Why we start with rice (and why yours is undercooked)
Okay. First class, first lesson, and we're starting with rice. Not bulgogi, not banchan. Rice.
Here's the thing — almost everyone who tells me they've "tried Korean food at home and it didn't turn out" made fine meat and bad rice, and didn't know that's what went wrong. Rice is the meal. It's not a side. If the rice is chalky or mushy, the whole plate feels off even when everything else is good, and you won't be able to put your finger on why.
So we're not skipping it. Write this down.
The problem with your rice
Most undercooked rice comes down to two things: not rinsing it, and not enough water.
Rinsing feels like an extra step you can skip. Don't skip it. Korean short-grain rice is coated in surface starch, and if you don't rinse that off, the rice cooks up gluey on the outside and can still be hard in the center — which is the worst combination, because it tricks you into thinking you need more time when you actually needed less starch.
Put your rice in a bowl, cover it with cold water, swirl it with your hand, and pour off the cloudy water. Do this three or four times until the water runs mostly clear. It won't be perfectly clear. That's fine. Mostly clear is the goal.
Then — and this is the part people skip — let it sit in water for twenty to thirty minutes before you cook it. The grains need to absorb water evenly all the way through, not just steam on the outside while the middle stays hard. If you're short on time, ten minutes is better than nothing, but don't skip it entirely.
Water and elevation
We're at about 4,600 feet here, and the air is dry on top of that. Both of those things pull moisture out of your food faster than a recipe written at sea level accounts for.
So: use a hair more water than the bag tells you to, and expect your rice to want a couple extra minutes, especially on the stovetop. I know that's annoying to hear on lesson one — "just add a little more, cook it a little longer" isn't a precise instruction. But cooking here means adjusting for here. Trust the texture of the rice over the clock on the recipe.
The rice cooker conversation
I'm going to say this once and then I'll drop it: get a rice cooker. Best forty dollars you'll spend on this whole class. It takes the guesswork out, it holds your rice warm while you finish everything else, and it means rice stops being the thing you're anxiously checking while your meat's about to burn.

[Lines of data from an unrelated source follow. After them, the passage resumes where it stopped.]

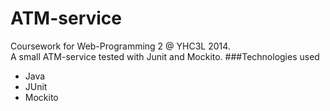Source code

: # ATM-service
Coursework for Web-Programming 2 @ YHC3L 2014.</br>
A small ATM-service tested with Junit and Mockito.
###Technologies used
* Java
* JUnit
* Mockito

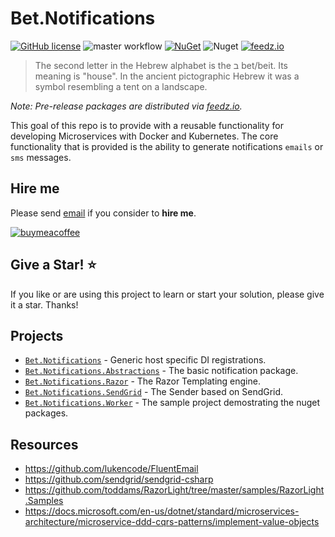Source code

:# Bet.Notifications

[![GitHub license](https://img.shields.io/badge/license-MIT-blue.svg?style=flat-square)](https://raw.githubusercontent.com/kdcllc/Bet.Notifications.Abstractions/master/LICENSE)
![master workflow](https://github.com/kdcllc/Bet.Notifications/actions/workflows/master.yml/badge.svg)
[![NuGet](https://img.shields.io/nuget/v/Bet.Notifications.Abstractions.svg)](https://www.nuget.org/packages?q=Bet.Notifications.Abstractions)
![Nuget](https://img.shields.io/nuget/dt/Bet.Notifications.Abstractions)
[![feedz.io](https://img.shields.io/badge/endpoint.svg?url=https://f.feedz.io/kdcllc/bet-notifications/shield/Bet.Notifications.Abstractions/latest)](https://f.feedz.io/kdcllc/bet-notifications/packages/Bet.Notifications.Abstractions/latest/download)

> The second letter in the Hebrew alphabet is the ב bet/beit. Its meaning is "house". In the ancient pictographic Hebrew it was a symbol resembling a tent on a landscape.

_Note: Pre-release packages are distributed via [feedz.io](https://f.feedz.io/kdcllc/bet-notifications/nuget/index.json)._

This goal of this repo is to provide with a reusable functionality for developing Microservices with Docker and Kubernetes.
The core functionality that is provided is the ability to generate notifications `emails` or `sms` messages.

## Hire me

Please send [email](mailto:kingdavidconsulting@gmail.com) if you consider to **hire me**.

[![buymeacoffee](https://www.buymeacoffee.com/assets/img/custom_images/orange_img.png)](https://www.buymeacoffee.com/vyve0og)

## Give a Star! :star:

If you like or are using this project to learn or start your solution, please give it a star. Thanks!

## Projects

- [`Bet.Notifications`](./src/Bet.Notifications) - Generic host specific DI registrations.
- [`Bet.Notifications.Abstractions`](./src/Bet.Notifications.Abstractions) - The basic notification package.
- [`Bet.Notifications.Razor`](./src/Bet.Notifications.Razor) - The Razor Templating engine.
- [`Bet.Notifications.SendGrid`](./src/Bet.Notifications.SendGrid) - The Sender based on SendGrid.
- [`Bet.Notifications.Worker`](./src/Bet.Notifications.Worker) - The sample project demostrating the nuget packages.

## Resources

- https://github.com/lukencode/FluentEmail
- https://github.com/sendgrid/sendgrid-csharp
- https://github.com/toddams/RazorLight/tree/master/samples/RazorLight.Samples
- https://docs.microsoft.com/en-us/dotnet/standard/microservices-architecture/microservice-ddd-cqrs-patterns/implement-value-objects
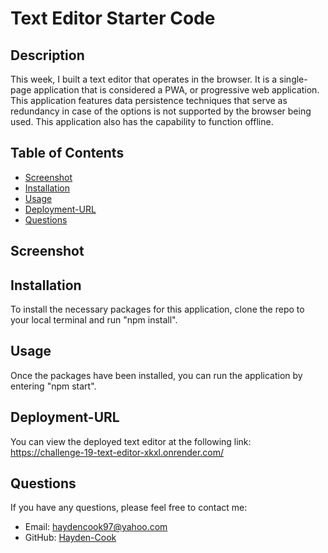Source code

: # Text Editor Starter Code

## Description
This week, I built a text editor that operates in the browser. It is a single-page application that is considered a PWA, or progressive web application. This application features data persistence techniques that serve as redundancy in case of the options is not supported by the browser being used. This application also has the capability to function offline.

## Table of Contents
- [Screenshot](#screenshot)
- [Installation](#installation)
- [Usage](#usage)
- [Deployment-URL](#deployment-url)
- [Questions](#questions)

## Screenshot

## Installation
To install the necessary packages for this application, clone the repo to your local terminal and run "npm install".

## Usage
Once the packages have been installed, you can run the application by entering "npm start".

## Deployment-URL
You can view the deployed text editor at the following link: https://challenge-19-text-editor-xkxl.onrender.com/

## Questions
If you have any questions, please feel free to contact me:
  - Email: [haydencook97@yahoo.com](mailto:haydencook97@yahoo.com)
  - GitHub: [Hayden-Cook](https://github.com/Hayden-Cook)
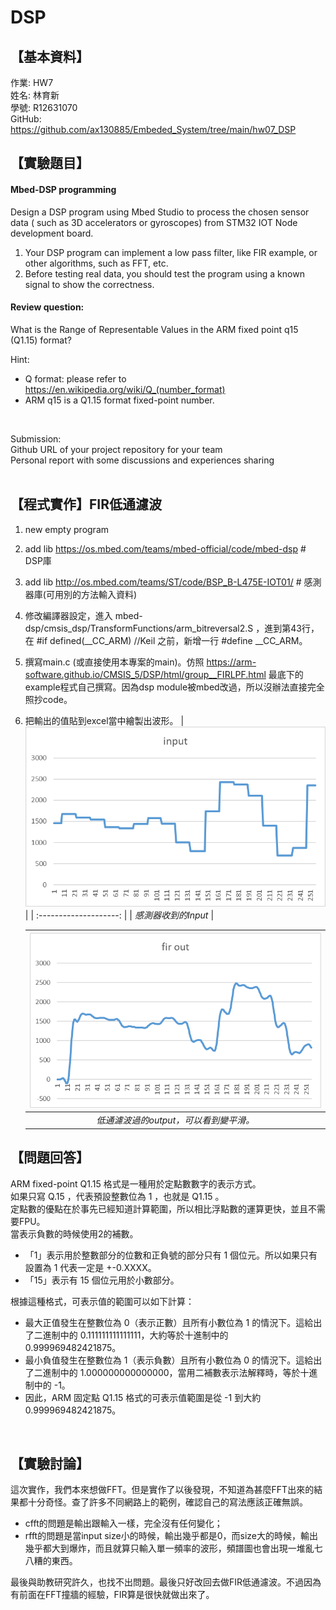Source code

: # DSP
## 【基本資料】
作業: HW7  
姓名: 林育新  
學號: R12631070  
GitHub: https://github.com/ax130885/Embeded_System/tree/main/hw07_DSP

## 【實驗題目】
#### Mbed-DSP programming
Design a DSP program using Mbed Studio to process the chosen sensor data ( such as 3D accelerators or gyroscopes) from STM32 IOT Node development board.  
1. Your DSP program can implement a low pass filter, like FIR example, or other algorithms, such as FFT, etc.
2. Before testing real data, you should test the program using a known signal to show the correctness.

#### Review question:
What is the Range of Representable Values in the ARM fixed point q15 (Q1.15) format?  
  
Hint:  
* Q format: please refer to https://en.wikipedia.org/wiki/Q_(number_format)  
* ARM q15 is a Q1.15 format fixed-point number.  
<br/>

Submission:  
Github URL of your project repository for your team  
Personal report with some discussions and experiences sharing  
<br/>

## 【程式實作】FIR低通濾波
1. new empty program
2. add lib https://os.mbed.com/teams/mbed-official/code/mbed-dsp  # DSP庫
3. add lib http://os.mbed.com/teams/ST/code/BSP_B-L475E-IOT01/  # 感測器庫(可用別的方法輸入資料)
4. 修改編譯器設定，進入 mbed-dsp/cmsis_dsp/TransformFunctions/arm_bitreversal2.S ，進到第43行，在 #if defined(__CC_ARM) //Keil 之前，新增一行 #define __CC_ARM。
5. 撰寫main.c (或直接使用本專案的main)。仿照 https://arm-software.github.io/CMSIS_5/DSP/html/group__FIRLPF.html 最底下的example程式自己撰寫。因為dsp module被mbed改過，所以沒辦法直接完全照抄code。
6. 把輸出的值貼到excel當中繪製出波形。
   | ![alt text](image.png) |
   | :--------------------: |
   |  *感測器收到的Input*   |
   
   |        ![alt text](image-1.png)        |
   | :------------------------------------: |
   | *低通濾波過的output，可以看到變平滑。* |

## 【問題回答】
ARM fixed-point Q1.15 格式是一種用於定點數數字的表示方式。  
如果只寫 Q.15 ，代表預設整數位為 1 ，也就是 Q1.15 。  
定點數的優點在於事先已經知道計算範圍，所以相比浮點數的運算更快，並且不需要FPU。  
當表示負數的時候使用2的補數。  
* 「1」表示用於整數部分的位數和正負號的部分只有 1 個位元。所以如果只有設置為 1 代表一定是 +-0.XXXX。  
* 「15」表示有 15 個位元用於小數部分。
  
根據這種格式，可表示值的範圍可以如下計算：  
* 最大正值發生在整數位為 0（表示正數）且所有小數位為 1 的情況下。這給出了二進制中的 0.111111111111111，大約等於十進制中的 0.999969482421875。  
* 最小負值發生在整數位為 1（表示負數）且所有小數位為 0 的情況下。這給出了二進制中的 1.000000000000000，當用二補數表示法解釋時，等於十進制中的 -1。  
* 因此，ARM 固定點 Q1.15 格式的可表示值範圍是從 -1 到大約 0.999969482421875。  
<br/>

## 【實驗討論】
這次實作，我們本來想做FFT。但是實作了以後發現，不知道為甚麼FFT出來的結果都十分奇怪。查了許多不同網路上的範例，確認自己的寫法應該正確無誤。  
* cfft的問題是輸出跟輸入一樣，完全沒有任何變化；  
* rfft的問題是當input size小的時候，輸出幾乎都是0，而size大的時候，輸出幾乎都大到爆炸，而且就算只輸入單一頻率的波形，頻譜圖也會出現一堆亂七八糟的東西。
  
最後與助教研究許久，也找不出問題。最後只好改回去做FIR低通濾波。不過因為有前面在FFT撞牆的經驗，FIR算是很快就做出來了。  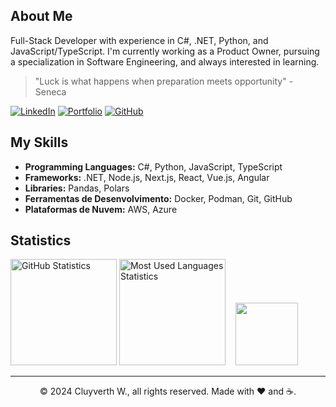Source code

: ## About Me

Full-Stack Developer with experience in C#, .NET, Python, and JavaScript/TypeScript. I'm currently working as a Product Owner, pursuing a specialization in Software Engineering, and always interested in learning.

  > "Luck is what happens when preparation meets opportunity" - Seneca

[![LinkedIn](https://img.shields.io/badge/LinkedIn-14354C?style=for-the-badge&logo=LinkedIn&logoColor=white)](https://www.linkedin.com/in/cluyverth/)
[![Portfolio](https://img.shields.io/badge/Portfolio-A81D33?style=for-the-badge&logo=WeightsAndBiases&logoColor=white)](https://cluyverth.com)
[![GitHub](https://img.shields.io/badge/GitHub-14354C?style=for-the-badge&logo=GitHub&logoColor=white)](https://github.com/Cluyverth/)

## My Skills

- **Programming Languages:** C#, Python, JavaScript, TypeScript
- **Frameworks:** .NET, Node.js, Next.js, React, Vue.js, Angular
- **Libraries:** Pandas, Polars
- **Ferramentas de Desenvolvimento:** Docker, Podman, Git, GitHub
- **Plataformas de Nuvem:** AWS, Azure

##  Statistics

<div style="display: inline_block" class="container">
  <img height="170em" alt="GitHub Statistics" src="https://github-readme-stats.vercel.app/api?username=Cluyverth&show_icons=true&theme=tokyonight&include_all_commits=true&count_private=true"/>
  <img height="170em" alt="Most Used Languages Statistics" src="https://github-readme-stats.vercel.app/api/top-langs/?username=Cluyverth&layout=compact&langs_count=7&theme=tokyonight"/>
  &nbsp;&nbsp;
  <img height="100px" src="https://i.imgur.com/FhMqZ30.gif">
</div>

---

<p align="center"> © 2024 Cluyverth W., all rights reserved. Made with ❤️ and ☕.</p>

<p align="center">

You don't need a fancy one. A basic one is fine.
If you don't have one yet, stovetop works. Rinsed rice, correct water ratio, lid on, bring it to a boil, then drop it all the way down to low and do not lift that lid. I mean it. Every time you lift the lid you let steam out that the rice needed. Fifteen minutes on low, then off the heat, lid still on, another ten minutes resting. That resting time is not optional either. It finishes the cooking without more heat.
Don't overthink it, but do respect the timer
This is going to be a theme with me, and I want to say it now while rice is the example, because it applies to everything we cook this course: more time is not automatically better, and you have to actually set a timer instead of guessing.

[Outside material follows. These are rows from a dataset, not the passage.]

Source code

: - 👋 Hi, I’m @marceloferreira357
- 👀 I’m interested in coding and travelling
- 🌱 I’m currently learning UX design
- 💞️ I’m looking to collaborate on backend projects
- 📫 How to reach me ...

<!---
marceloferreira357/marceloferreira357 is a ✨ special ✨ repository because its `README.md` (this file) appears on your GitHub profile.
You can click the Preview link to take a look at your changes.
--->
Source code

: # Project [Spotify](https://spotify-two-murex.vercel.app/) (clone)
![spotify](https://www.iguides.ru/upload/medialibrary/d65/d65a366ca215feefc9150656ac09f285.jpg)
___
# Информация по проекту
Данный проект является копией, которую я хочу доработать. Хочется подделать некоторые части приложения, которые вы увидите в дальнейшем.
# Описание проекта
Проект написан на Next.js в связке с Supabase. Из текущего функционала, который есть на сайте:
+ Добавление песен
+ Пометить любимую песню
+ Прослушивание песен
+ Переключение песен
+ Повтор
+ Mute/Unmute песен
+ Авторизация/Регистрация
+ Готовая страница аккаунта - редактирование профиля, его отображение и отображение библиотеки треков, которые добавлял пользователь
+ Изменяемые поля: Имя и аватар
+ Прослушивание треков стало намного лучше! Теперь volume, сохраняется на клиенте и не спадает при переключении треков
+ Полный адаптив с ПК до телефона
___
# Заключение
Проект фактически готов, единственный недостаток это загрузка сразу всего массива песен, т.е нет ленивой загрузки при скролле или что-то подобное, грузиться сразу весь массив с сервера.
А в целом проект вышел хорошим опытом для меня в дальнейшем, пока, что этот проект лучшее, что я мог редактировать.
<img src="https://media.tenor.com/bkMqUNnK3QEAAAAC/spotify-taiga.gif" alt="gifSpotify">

I learned this one the hard way with bulgogi, actually, not rice. Early on I figured if a few hours of marinating was good, overnight had to be better. So I let a batch sit in the fridge overnight thinking I was doing everyone a favor. By the time I cooked it, the meat had gone mushy and way too salty — the soy sauce and sugar had broken it down past where you want it. I served it anyway, because I'd already made the rice and wasn't about to start over. Nobody at the table said anything. But I knew. That's the kind of mistake you don't forget, and it's why I'm bossy about timers now instead of vibes.
Rice works the same way. Too little water and time, it's hard. Too much, it's porridge. There's a real window, and once you find it for your stove and your rice cooker, you write it down and you stop guessing every single night.
Before next time
Buy a bag of short-grain rice if you don't already have one — Costco carries it, no need for a special trip yet — and practice the rinse-and-soak once at home before our next session. Just the rice, nothing else. I want your hands to know what "clear enough" water looks like before we build a whole meal around it.